This Saturday, three top journalists go on trial in Egypt. For the country’s independent media and civil society, the stakes have never been higher. But it’s the international community whose credibility is now on the line.
Press Syndicate head Yahia Galash and board members Khaled Elbalshy and Gamal Abd el-Reheem are facing trial by a court system which has already jailed thousands of the government’s critics and political opponents.
The three are charged with “harbouring suspects” and “publishing false news”. Their real “crime”? Standing up for freedom of expression.
Over the last two months, the Press Syndicate has been at the heart of a fight for fundamental freedoms in Egypt. Security forces responded to a protest outside the syndicate in April by arresting at least 1,300 people across the country. On 1 May, armed security forces raided the Press Syndicate for the first time in its 75-year history, arresting two journalists wanted for “inciting protests”. When the Syndicate protested, prosecutors hauled in three of its top journalists for questioning and then sent them to court.

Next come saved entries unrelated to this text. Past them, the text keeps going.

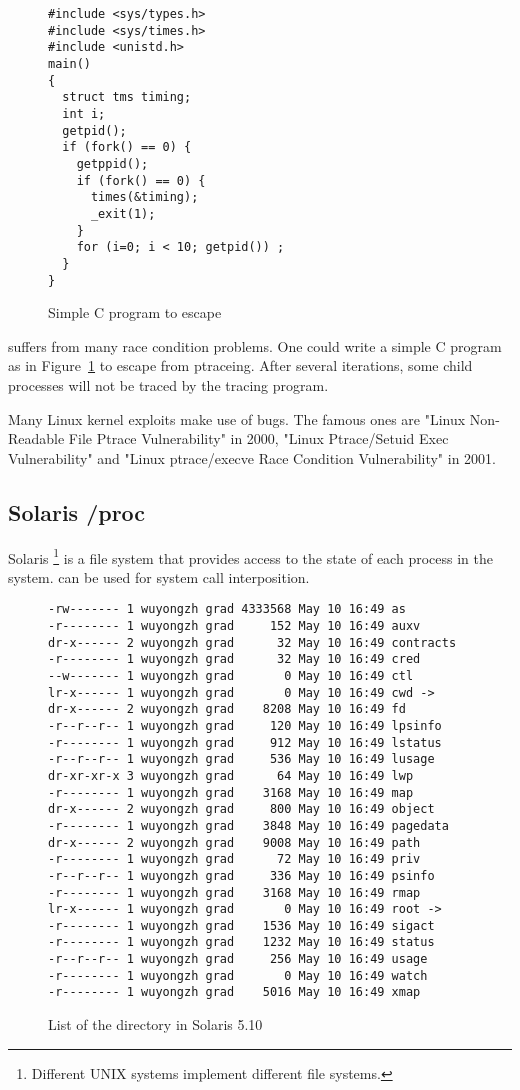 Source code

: \begin{figure}[htb]
\begin{verbatim}
#include <sys/types.h>
#include <sys/times.h>
#include <unistd.h>
main()
{
  struct tms timing;
  int i;
  getpid();
  if (fork() == 0) {
    getppid();
    if (fork() == 0) {
      times(&timing);
      _exit(1);
    }
    for (i=0; i < 10; getpid()) ;
  }
}
\end{verbatim}
\caption{Simple C program to escape }
\label{fig:ptrace-bug}
\end{figure}

suffers from many race condition problems\cite{garfinkel2003traps}. One could write a simple C
program as in Figure~\ref{fig:ptrace-bug} to escape from ptraceing. After several iterations, some
child processes will not be traced by the tracing program.

Many Linux kernel
exploits make use of  bugs. The famous ones are "Linux Non-Readable File
Ptrace Vulnerability" in 2000, "Linux Ptrace/Setuid Exec Vulnerability" and
"Linux ptrace/execve Race Condition Vulnerability" in 2001.

\subsection{Solaris /proc}

Solaris \cite{faulkner1991process}\footnote{Different UNIX systems implement
different  file systems.}
is a file system that provides access to the state of each process
in the system.  can be used for system call interposition.

\begin{figure}[htb]
\begin{verbatim}
-rw------- 1 wuyongzh grad 4333568 May 10 16:49 as
-r-------- 1 wuyongzh grad     152 May 10 16:49 auxv
dr-x------ 2 wuyongzh grad      32 May 10 16:49 contracts
-r-------- 1 wuyongzh grad      32 May 10 16:49 cred
--w------- 1 wuyongzh grad       0 May 10 16:49 ctl
lr-x------ 1 wuyongzh grad       0 May 10 16:49 cwd ->
dr-x------ 2 wuyongzh grad    8208 May 10 16:49 fd
-r--r--r-- 1 wuyongzh grad     120 May 10 16:49 lpsinfo
-r-------- 1 wuyongzh grad     912 May 10 16:49 lstatus
-r--r--r-- 1 wuyongzh grad     536 May 10 16:49 lusage
dr-xr-xr-x 3 wuyongzh grad      64 May 10 16:49 lwp
-r-------- 1 wuyongzh grad    3168 May 10 16:49 map
dr-x------ 2 wuyongzh grad     800 May 10 16:49 object
-r-------- 1 wuyongzh grad    3848 May 10 16:49 pagedata
dr-x------ 2 wuyongzh grad    9008 May 10 16:49 path
-r-------- 1 wuyongzh grad      72 May 10 16:49 priv
-r--r--r-- 1 wuyongzh grad     336 May 10 16:49 psinfo
-r-------- 1 wuyongzh grad    3168 May 10 16:49 rmap
lr-x------ 1 wuyongzh grad       0 May 10 16:49 root ->
-r-------- 1 wuyongzh grad    1536 May 10 16:49 sigact
-r-------- 1 wuyongzh grad    1232 May 10 16:49 status
-r--r--r-- 1 wuyongzh grad     256 May 10 16:49 usage
-r-------- 1 wuyongzh grad       0 May 10 16:49 watch
-r-------- 1 wuyongzh grad    5016 May 10 16:49 xmap
\end{verbatim}
\caption{List of the  directory in Solaris 5.10}
\label{fig:proc}
\end{figure}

The message is clear: There is nowhere to run. There is nowhere left to hide. And no-one is untouchable.
Those arrested in the crackdown include media moguls, opposition-linked journalists, veteran human rights defenders and smartphone-savvy millennials.
Many of the leading activists who backed President Morsi’s ousting three years ago are today in prison.
The arrests have dealt a body blow to Egypt’s independent civil society. Top human rights lawyer Malek Adly faces charges of attempting to overthrow the State and spreading “rumours” after he took the government to court over the Red Sea islands.
Ahmed Abdallah, of the Egyptian Commission for Rights and Freedoms, faces multiple charges under the Counter-terrorism Law, the Protest Law and the Penal Code. His colleague Mina Thabet, who faces the same charges, was just released on bail.
The arrests come as the authorities dust off a five-year-old investigation into human rights groups, questioning their staff, attempting to freeze their assets and banning human rights defenders from travelling abroad.
Some can’t leave. Others can’t stay. On Monday passport officials barred Nazra for Feminist Studies Director Mozn Hassan from leaving the country, while security forces booted out broadcast journalist Lilian Daoud.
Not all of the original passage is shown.